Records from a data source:

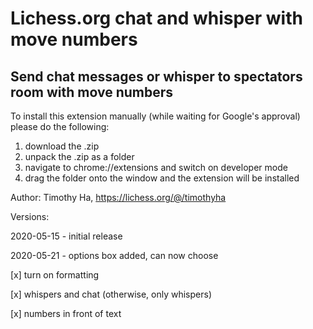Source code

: # Lichess.org chat and whisper with move numbers
## Send chat messages or whisper to spectators room with move numbers

To install this extension manually (while waiting for Google's approval) please do the following:

1) download the .zip
2) unpack the .zip as a folder
3) navigate to chrome://extensions and switch on developer mode
4) drag the folder onto the window and the extension will be installed

Author: Timothy Ha, https://lichess.org/@/timothyha

Versions:

2020-05-15 - initial release

2020-05-21 - options box added, can now choose

[x] turn on formatting

[x] whispers and chat (otherwise, only whispers)

[x] numbers in front of text


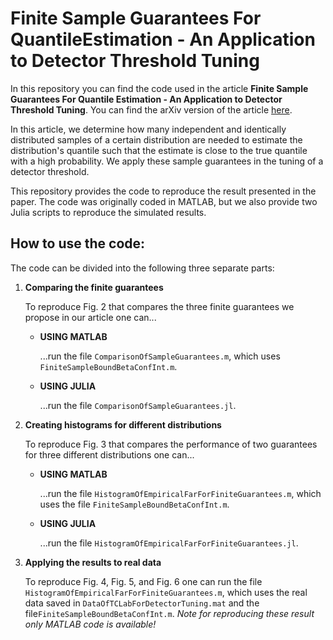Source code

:# Finite Sample Guarantees For QuantileEstimation - An Application to Detector Threshold Tuning

In this repository you can find the code used in the article **Finite Sample Guarantees For Quantile Estimation - An Application to Detector Threshold Tuning**. You can find the arXiv version of the article [here](https://arxiv.org/abs/2105.12239).

In this article, we determine how many independent and identically distributed samples of a certain distribution are needed to estimate the distribution's quantile such that the estimate is close to the true quantile with a high probability. We apply these sample guarantees in the tuning of a detector threshold.

This repository provides the code to reproduce the result presented in the paper. The code was originally coded in MATLAB, but we also provide two Julia scripts to reproduce the simulated results.

## How to use the code:
The code can be divided into the following three separate parts:
1. **Comparing the finite guarantees**

    To reproduce Fig. 2 that compares the three finite guarantees we propose in our article one can...
    - **USING MATLAB**
    
      ...run the file `ComparisonOfSampleGuarantees.m`, which uses `FiniteSampleBoundBetaConfInt.m`.  
    - **USING JULIA**
    
      ...run the file  `ComparisonOfSampleGuarantees.jl`.
2. **Creating histograms for different distributions**

    To reproduce Fig. 3 that compares the performance of two guarantees for three different distributions one can...
    - **USING MATLAB**
    
      ...run the file `HistogramOfEmpiricalFarForFiniteGuarantees.m`, which uses the file `FiniteSampleBoundBetaConfInt.m`.  
    - **USING JULIA**
    
      ...run the file  `HistogramOfEmpiricalFarForFiniteGuarantees.jl`.
3. **Applying the results to real data**

    To reproduce Fig. 4, Fig. 5, and Fig. 6 one can run the file `HistogramOfEmpiricalFarForFiniteGuarantees.m`, which uses the real data saved in `DataOfTCLabForDetectorTuning.mat` and the file`FiniteSampleBoundBetaConfInt.m`.  *Note for reproducing these result only MATLAB code is available!*
    
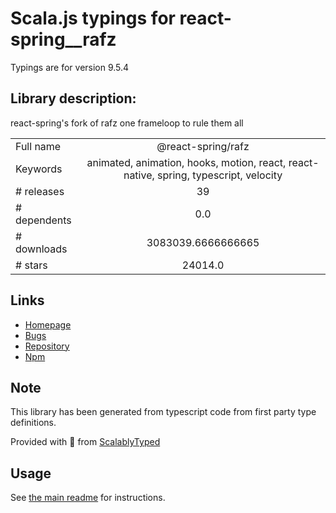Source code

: 
# Scala.js typings for react-spring__rafz

Typings are for version 9.5.4

## Library description:
react-spring's fork of rafz one frameloop to rule them all

|                    |                 |
| ------------------ | :-------------: |
| Full name          | @react-spring/rafz |
| Keywords           | animated, animation, hooks, motion, react, react-native, spring, typescript, velocity |
| # releases         | 39 |
| # dependents       | 0.0 |
| # downloads        | 3083039.6666666665 |
| # stars            | 24014.0 |

## Links
- [Homepage](https://github.com/pmndrs/react-spring/tree/master/packages/rafz#readme)
- [Bugs](https://github.com/pmndrs/react-spring/issues)
- [Repository](https://github.com/pmndrs/react-spring)
- [Npm](https://www.npmjs.com/package/%40react-spring%2Frafz)
    


## Note
This library has been generated from typescript code from first party type definitions.

Provided with :purple_heart: from [ScalablyTyped](https://github.com/oyvindberg/ScalablyTyped)

## Usage
See [the main readme](../../readme.md) for instructions.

== Instructions to follow ==
Output the lines above verbatim, images excluded.

== Output for this task ==
Source code

: # Lichess.org chat and whisper with move numbers
## Send chat messages or whisper to spectators room with move numbers

To install this extension manually (while waiting for Google's approval) please do the following:

1) download the .zip
2) unpack the .zip as a folder
3) navigate to chrome://extensions and switch on developer mode
4) drag the folder onto the window and the extension will be installed

Author: Timothy Ha, https://lichess.org/@/timothyha

Versions:

2020-05-15 - initial release

2020-05-21 - options box added, can now choose

[x] turn on formatting

[x] whispers and chat (otherwise, only whispers)

[x] numbers in front of text


Source code

:# Finite Sample Guarantees For QuantileEstimation - An Application to Detector Threshold Tuning

In this repository you can find the code used in the article **Finite Sample Guarantees For Quantile Estimation - An Application to Detector Threshold Tuning**. You can find the arXiv version of the article [here](https://arxiv.org/abs/2105.12239).

In this article, we determine how many independent and identically distributed samples of a certain distribution are needed to estimate the distribution's quantile such that the estimate is close to the true quantile with a high probability. We apply these sample guarantees in the tuning of a detector threshold.

This repository provides the code to reproduce the result presented in the paper. The code was originally coded in MATLAB, but we also provide two Julia scripts to reproduce the simulated results.

## How to use the code:
The code can be divided into the following three separate parts:
1. **Comparing the finite guarantees**

    To reproduce Fig. 2 that compares the three finite guarantees we propose in our article one can...
    - **USING MATLAB**
    
      ...run the file `ComparisonOfSampleGuarantees.m`, which uses `FiniteSampleBoundBetaConfInt.m`.  
    - **USING JULIA**
    
      ...run the file  `ComparisonOfSampleGuarantees.jl`.
2. **Creating histograms for different distributions**

    To reproduce Fig. 3 that compares the performance of two guarantees for three different distributions one can...
    - **USING MATLAB**
    
      ...run the file `HistogramOfEmpiricalFarForFiniteGuarantees.m`, which uses the file `FiniteSampleBoundBetaConfInt.m`.  
    - **USING JULIA**
    
      ...run the file  `HistogramOfEmpiricalFarForFiniteGuarantees.jl`.
3. **Applying the results to real data**

    To reproduce Fig. 4, Fig. 5, and Fig. 6 one can run the file `HistogramOfEmpiricalFarForFiniteGuarantees.m`, which uses the real data saved in `DataOfTCLabForDetectorTuning.mat` and the file`FiniteSampleBoundBetaConfInt.m`.  *Note for reproducing these result only MATLAB code is available!*
    
Source code

: 
# Scala.js typings for react-spring__rafz

Typings are for version 9.5.4

## Library description:
react-spring's fork of rafz one frameloop to rule them all

|                    |                 |
| ------------------ | :-------------: |
| Full name          | @react-spring/rafz |
| Keywords           | animated, animation, hooks, motion, react, react-native, spring, typescript, velocity |
| # releases         | 39 |
| # dependents       | 0.0 |
| # downloads        | 3083039.6666666665 |
| # stars            | 24014.0 |

## Links
- [Homepage](https://github.com/pmndrs/react-spring/tree/master/packages/rafz#readme)
- [Bugs](https://github.com/pmndrs/react-spring/issues)
- [Repository](https://github.com/pmndrs/react-spring)
- [Npm](https://www.npmjs.com/package/%40react-spring%2Frafz)
    


## Note
This library has been generated from typescript code from first party type definitions.

Provided with :purple_heart: from [ScalablyTyped](https://github.com/oyvindberg/ScalablyTyped)

## Usage
See [the main readme](../../readme.md) for instructions.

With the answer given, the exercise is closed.